Frank Clifton Green (26 June 1890 – 12 September 1974) was an Australian public servant. He served as clerk of the Australian House of Representatives from 1937 to 1955, the longest-serving holder of the position.

==Early life==
Green was born on 26 June 1890 in Mole Creek, Tasmania. He was the third of five children born to Kate Elizabeth (née Reardon) and Joseph Richard Green; his father was a schoolteacher.

Green attended the state school at Cygnet and completed his secondary education at Queen's College, Hobart (later merged into The Hutchins School). He matriculated to the University of Tasmania in 1908, studying arts and law, but did not complete a degree. Around that time he developed a friendship with future prime minister Joseph Lyons, his cricket and football teammate. In 1909, Green joined the Tasmanian state government's Crown Law Department as a clerk. He transferred to the Parliament of Tasmania in 1911 and was appointed as clerk-assistant to the House of Assembly.

==Military service==
In 1915, Green enlisted in the Australian Imperial Force (AIF) and joined the 40th Battalion, a Tasmanian unit. He was commissioned as second lieutenant in January 1916 and subsequently saw active service on the Western Front, including at the Battle of Armentières, Battle of Messines and Third Battle of Ypres. He was promoted captain in May 1917 and led troops at the First Battle of Morlancourt in March 1918, before being hospitalised in England.

Green was awarded the Military Cross in the 1918 New Year Honours. He was discharged from the AIF in 1919 and in 1922 published a history of his battalion titled The Fortieth: A Record of the 40th Battalion.

==Parliamentary service==
In 1921, Green resigned from the Parliament of Tasmania and moved to Melbourne to accept an appointment as clerk of papers in the House of Representatives. He was promoted to clerk of records in 1925 and to clerk assistant in 1927, a relatively rapid promotion that followed the deaths of two Clerks of the House – Walter Gale and John McGregor – in short succession. Green had moved to the new capital Canberra in 1927 as one of the inaugural staff members at the new new Parliament House. He was "blessed with a talent for friendship [and] rapidly became popular with a wide array of politicians, bureaucrats, pressmen, and trade union officials".

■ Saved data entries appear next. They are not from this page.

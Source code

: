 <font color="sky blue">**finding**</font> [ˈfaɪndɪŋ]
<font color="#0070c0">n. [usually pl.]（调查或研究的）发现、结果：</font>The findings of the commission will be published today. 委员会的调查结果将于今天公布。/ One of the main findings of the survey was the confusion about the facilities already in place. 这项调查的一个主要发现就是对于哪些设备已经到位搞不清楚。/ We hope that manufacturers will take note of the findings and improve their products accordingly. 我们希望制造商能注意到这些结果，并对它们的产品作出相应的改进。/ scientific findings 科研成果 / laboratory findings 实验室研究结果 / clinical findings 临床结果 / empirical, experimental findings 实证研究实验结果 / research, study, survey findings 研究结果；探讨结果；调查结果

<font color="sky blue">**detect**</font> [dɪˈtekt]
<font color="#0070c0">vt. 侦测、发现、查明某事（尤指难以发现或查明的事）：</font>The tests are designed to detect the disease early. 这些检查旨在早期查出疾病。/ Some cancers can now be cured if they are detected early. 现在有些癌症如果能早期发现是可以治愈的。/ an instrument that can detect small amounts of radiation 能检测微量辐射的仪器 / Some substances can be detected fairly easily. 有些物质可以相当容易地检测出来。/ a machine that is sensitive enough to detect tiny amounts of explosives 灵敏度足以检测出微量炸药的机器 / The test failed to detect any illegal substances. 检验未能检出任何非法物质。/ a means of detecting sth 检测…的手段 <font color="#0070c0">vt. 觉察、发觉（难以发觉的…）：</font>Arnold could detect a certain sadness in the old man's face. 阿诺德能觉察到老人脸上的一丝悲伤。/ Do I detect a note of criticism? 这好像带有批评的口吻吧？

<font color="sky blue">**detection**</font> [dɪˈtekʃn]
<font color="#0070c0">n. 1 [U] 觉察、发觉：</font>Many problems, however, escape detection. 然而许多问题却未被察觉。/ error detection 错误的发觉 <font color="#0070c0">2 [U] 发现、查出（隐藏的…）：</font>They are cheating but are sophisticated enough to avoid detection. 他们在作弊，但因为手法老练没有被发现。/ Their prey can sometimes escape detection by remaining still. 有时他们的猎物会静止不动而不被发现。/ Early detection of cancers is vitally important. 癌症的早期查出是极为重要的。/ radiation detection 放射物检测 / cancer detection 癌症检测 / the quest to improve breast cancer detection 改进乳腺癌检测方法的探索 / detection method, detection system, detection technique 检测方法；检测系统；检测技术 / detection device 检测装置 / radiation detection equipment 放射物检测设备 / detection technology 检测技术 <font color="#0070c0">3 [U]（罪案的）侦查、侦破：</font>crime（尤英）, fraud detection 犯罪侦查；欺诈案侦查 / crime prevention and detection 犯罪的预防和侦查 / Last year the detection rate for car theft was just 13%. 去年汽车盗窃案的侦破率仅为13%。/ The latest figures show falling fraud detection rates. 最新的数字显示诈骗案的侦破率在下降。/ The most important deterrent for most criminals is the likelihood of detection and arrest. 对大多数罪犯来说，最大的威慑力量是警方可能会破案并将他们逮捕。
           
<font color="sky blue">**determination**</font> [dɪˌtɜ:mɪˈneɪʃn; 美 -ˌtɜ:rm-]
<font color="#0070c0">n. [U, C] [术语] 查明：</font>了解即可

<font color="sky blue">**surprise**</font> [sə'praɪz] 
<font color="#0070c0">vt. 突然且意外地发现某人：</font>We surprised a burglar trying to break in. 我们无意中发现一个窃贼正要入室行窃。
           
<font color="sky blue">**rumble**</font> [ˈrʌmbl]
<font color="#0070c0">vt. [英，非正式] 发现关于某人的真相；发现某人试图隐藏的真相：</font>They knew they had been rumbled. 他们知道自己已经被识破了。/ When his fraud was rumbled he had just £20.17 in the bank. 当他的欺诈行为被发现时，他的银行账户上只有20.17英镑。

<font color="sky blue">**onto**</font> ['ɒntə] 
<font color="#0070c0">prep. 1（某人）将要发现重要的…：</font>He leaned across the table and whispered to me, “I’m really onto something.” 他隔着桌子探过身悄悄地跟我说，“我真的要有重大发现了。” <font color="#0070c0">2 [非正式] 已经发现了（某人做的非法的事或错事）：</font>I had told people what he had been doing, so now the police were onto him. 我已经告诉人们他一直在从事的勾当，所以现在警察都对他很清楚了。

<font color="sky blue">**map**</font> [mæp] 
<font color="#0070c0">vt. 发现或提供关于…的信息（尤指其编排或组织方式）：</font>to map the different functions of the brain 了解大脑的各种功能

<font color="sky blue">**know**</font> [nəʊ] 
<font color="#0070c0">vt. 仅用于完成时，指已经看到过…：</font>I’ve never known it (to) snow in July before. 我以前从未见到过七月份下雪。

Green succeeded Ernest Parkes as Clerk of the House on 23 March 1937. During World War II he worked closely with Prime Minister John Curtin, including during secret meetings of parliament, and "protected the interests of enlisting members of his staff". In 1953, Green sued The Canberra Times for libel after it published a story alleging he had illegally caught a trout outside of the designated season. He sought damages of £10,000 but ultimately settled the suit outside of court.

Green retired as Clerk of the House on 25 June 1955 after a record 18 years of service. His final parliamentary sitting as clerk coincidentally marked the conclusion of the Browne–Fitzpatrick privilege case, which saw parliament gaol two individuals – a newspaper editor and newspaper publisher – for contempt of parliament for the first time in its history. Green opposed their imprisonment and had previously advised the House of Representatives privileges committee that parliamentary privilege should not be used to protect members from defamation outside of parliament, where they could instead pursue civil legal action. In his memoirs he wrote that he had been "dedicated parliamentary democracy against the interests controlling the Executive" but was so disillusioned by the Browne–Fitzpatrick case that he "saw myself as a failure and Parliament as something meaningless, just a 'front' for the dead democracy".

==Personal life==
In 1914, Green married Florence Agnes Kearney, a distant relative. Their only child Brian Geoffrey Green drowned in the Gungarlin River in 1953 while working as a medical officer for the Snowy Mountains Hydro-Electric Authority.

Green and his wife retired to Hobart, where he served as state president of the RSPCA from 1961 to 1964. He contributed fifteen entries to the Australian Dictionary of Biography and was the inaugural chairman of its Tasmanian working party. He published a memoir titled Servant of the House in 1969.

Green died on 12 September 1974 in New Town, Tasmania, aged 84.